Debe de haber entrado siendo un niño, pienso con horror; por otra parte, esto significa que por lo menos alguien puede vivir aquí.
–¿En qué trabajas?
–Schlosser –me contesta. No le entiendo–: Eisen; Feuer (hierro, fuego).
Insiste, y hace señales con las manos como de quien golpea con el martillo sobre un yunque. Así que es un herrero.
–Ich Chemiker –le confío yo; y él asiente gravemente con la cabeza
–Chemiker gut –Pero todo esto se refiere a un futuro lejano: lo que en este momento me atormenta es la sed.
–Beber, agua. Nosotros no agua–, le digo.
Él me mira con cara seria, casi severa, y me dice separando las sílabas:
–No bebas agua, compañero –y luego otras palabras que no entiendo.
–Warum?
–Geschwollen –contesta telegráficamente: yo muevo la cabeza porque no le he comprendido.

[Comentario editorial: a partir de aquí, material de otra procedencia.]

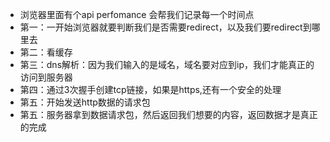 - 浏览器里面有个api perfomance 会帮我们记录每一个时间点
- 第一：一开始浏览器就要判断我们是否需要redirect，以及我们要redirect到哪里去
- 第二：看缓存
- 第三：dns解析：因为我们输入的是域名，域名要对应到ip，我们才能真正的访问到服务器
- 第四：通过3次握手创建tcp链接，如果是https,还有一个安全的处理
- 第五：开始发送http数据的请求包
- 第五：服务器拿到数据请求包，然后返回我们想要的内容，返回数据才是真正的完成
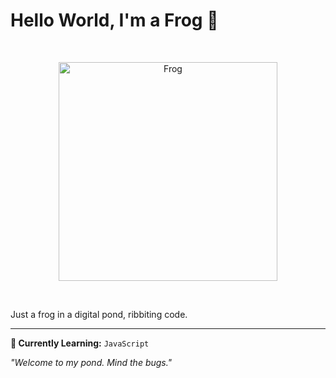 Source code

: # Hello World, I'm a Frog 🐸

<br>
<p align="center">
  <img src="https://media.easy-peasy.ai/27feb2bb-aeb4-4a83-9fb6-8f3f2a15885e/27ccd3fa-a8ca-4d1b-bc9a-5bc6ee05c9b1.png" alt="Frog" width="350"/>
</p>

<br>

Just a frog in a digital pond, ribbiting code.

----------

**🌱 Currently Learning:** `JavaScript`

*"Welcome to my pond. Mind the bugs."*
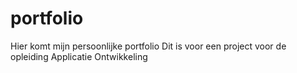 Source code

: # portfolio
Hier komt mijn persoonlijke portfolio
Dit is voor een project voor de opleiding Applicatie Ontwikkeling
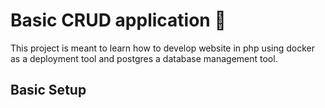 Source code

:# Basic CRUD application 💫
This project is meant to learn how to develop website in php using docker as a deployment tool and postgres a database management tool. 
## Basic Setup

 
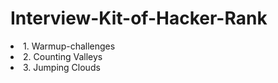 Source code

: # Interview-Kit-of-Hacker-Rank
<li> 1. Warmup-challenges </li>
<li> 2. Counting Valleys </li>
<li> 3. Jumping Clouds </li>
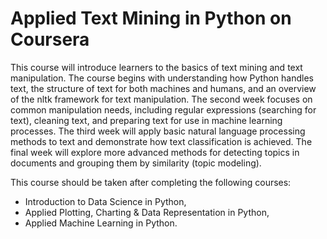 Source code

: # Applied Text Mining in Python on Coursera
This course will introduce learners to the basics of text mining and text manipulation. The course begins with understanding how Python handles text, the structure of text for both machines and humans, and an overview of the nltk framework for text manipulation. The second week focuses on common manipulation needs, including regular expressions (searching for text), cleaning text, and preparing text for use in machine learning processes. The third week will apply basic natural language processing methods to text and demonstrate how text classification is achieved. The final week will explore more advanced methods for detecting topics in documents and grouping them by similarity (topic modeling).

This course should be taken after completing the following courses:

* Introduction to Data Science in Python,
* Applied Plotting, Charting & Data Representation in Python,
* Applied Machine Learning in Python.
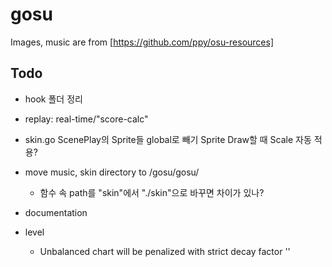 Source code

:# gosu

Images, music are from [https://github.com/ppy/osu-resources]

## Todo
* hook 폴더 정리
* replay: real-time/"score-calc"
* skin.go
    ScenePlay의 Sprite들 global로 빼기
    Sprite Draw할 때 Scale 자동 적용?
* move music, skin directory to /gosu/gosu/
    * 함수 속 path를 "skin"에서 "./skin"으로 바꾸면 차이가 있나?
* documentation

* level
    * Unbalanced chart will be penalized with strict decay factor '' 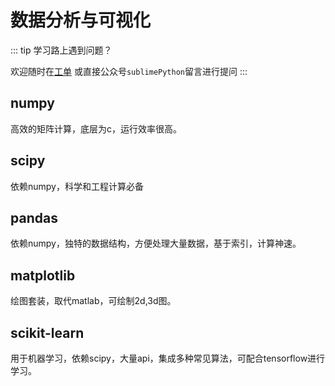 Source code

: # 数据分析与可视化

::: tip 学习路上遇到问题？

欢迎随时在[工单](https://github.com/de8ug/spt/issues)
或直接公众号`sublimePython`留言进行提问
:::

## numpy
高效的矩阵计算，底层为c，运行效率很高。

## scipy
依赖numpy，科学和工程计算必备

## pandas
依赖numpy，独特的数据结构，方便处理大量数据，基于索引，计算神速。

## matplotlib
绘图套装，取代matlab，可绘制2d,3d图。

## scikit-learn
用于机器学习，依赖scipy，大量api，集成多种常见算法，可配合tensorflow进行学习。
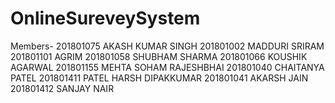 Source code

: # OnlineSureveySystem
Members-
201801075 AKASH KUMAR SINGH
201801002 MADDURI SRIRAM
201801101 AGRIM
201801058 SHUBHAM SHARMA
201801066 KOUSHIK AGARWAL
201801155 MEHTA SOHAM RAJESHBHAI
201801040 CHAITANYA PATEL
201801411 PATEL HARSH DIPAKKUMAR
201801041 AKARSH JAIN
201801412 SANJAY NAIR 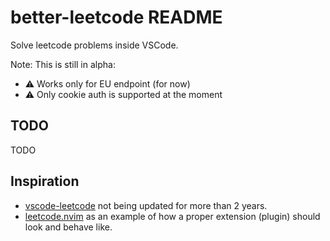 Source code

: # better-leetcode README

Solve leetcode problems inside VSCode.

Note: This is still in alpha:

* ⚠️ Works only for EU endpoint (for now)
* ⚠️ Only cookie auth is supported at the moment

## TODO

TODO

## Inspiration

* [vscode-leetcode](https://github.com/LeetCode-OpenSource/vscode-leetcode) not being updated for more than 2 years.
* [leetcode.nvim](https://github.com/kawre/leetcode.nvim) as an example of how a proper extension (plugin) should look and behave like.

"Hinchado", me lo hace entender hinchando los carrillos e indicando con las manos una monstruosa hinchazón de la cara y el vientre.
– Warten bis heute abend
"Esperar hasta esta noche", traduzco yo palabra por palabra.
Luego me dice:
–Ich Shloime. Du?
Le digo cómo me llamo, y me pregunta:
–¿Dónde tu madre?
–En Italia.
Shloime se asombra:
–¿Judía en Italia?
–Sí –le explico del mejor modo que sé– escondida, nadie lo sabe, escapar, no hablar, nadie verlo.
Me ha entendido; ahora se pone de pie, se me acerca y me abraza tímidamente. La aventura ha terminado, y me siento lleno de una tristeza que es casi una alegría. No he vuelto a ver a Shloime, pero no he olvidado su cara grave y mansa de muchacho que me acogió en el umbral de la casa de los muertos.
Nos quedan por aprender muchísimas cosas, pero hemos aprendido ya muchas. Tenemos una idea de la topografía del Lager; este Lager nuestro es un cuadrado de unos seiscientos metros de lado, rodeado por dos alambradas de púas, la interior de las cuales está recorrida por alta tensión. Está constituido por sesenta barracones de madera que se llaman Blocks, de los que una decena está en construcción: hay que añadir el cuerpo de las cocinas, que es de ladrillo, una fábrica experimental que dirigen un destacamento de Häftlinge privilegiados; los barracones de las duchas y de las letrinas, uno por cada seis u ocho Blocks. Además, algunos Blocks están dedicados a funciones particulares. Antes que ninguno, un grupo de ocho, al extremo este del campo, constituye la enfermería y el ambulatorio; luego está el Block 24 que es el Kaftzeblock, reservado a los sarnosos; el Block 7, en donde nunca ha entrado ningún Häftling corriente, reservado a la Prominenz, es decir, a la aristocracia, a los internados que desempeñan las funciones más altas; el Block 47, reservado a los Reichsdeutsche (a los alemanes arios, políticos o criminales); el Block 49, sólo para Kapos; el Block 12, la mitad del cual, para el uso de los Reichsdeutsche y los Kapos, funciona como Kantine, es decir, como distribuidora de tabaco, insecticida en polvo y ocasionalmente otros artículos; el Block 37, que contiene la Fureria central y la Oficina de trabajo; y para terminar el Block 29, que tiene las ventanas siempre cerradas porque es el Frauenblock, el prostíbulo del campo, servido por las muchachas polacas Häftlinge, y reservado a los Reichsdeutsche.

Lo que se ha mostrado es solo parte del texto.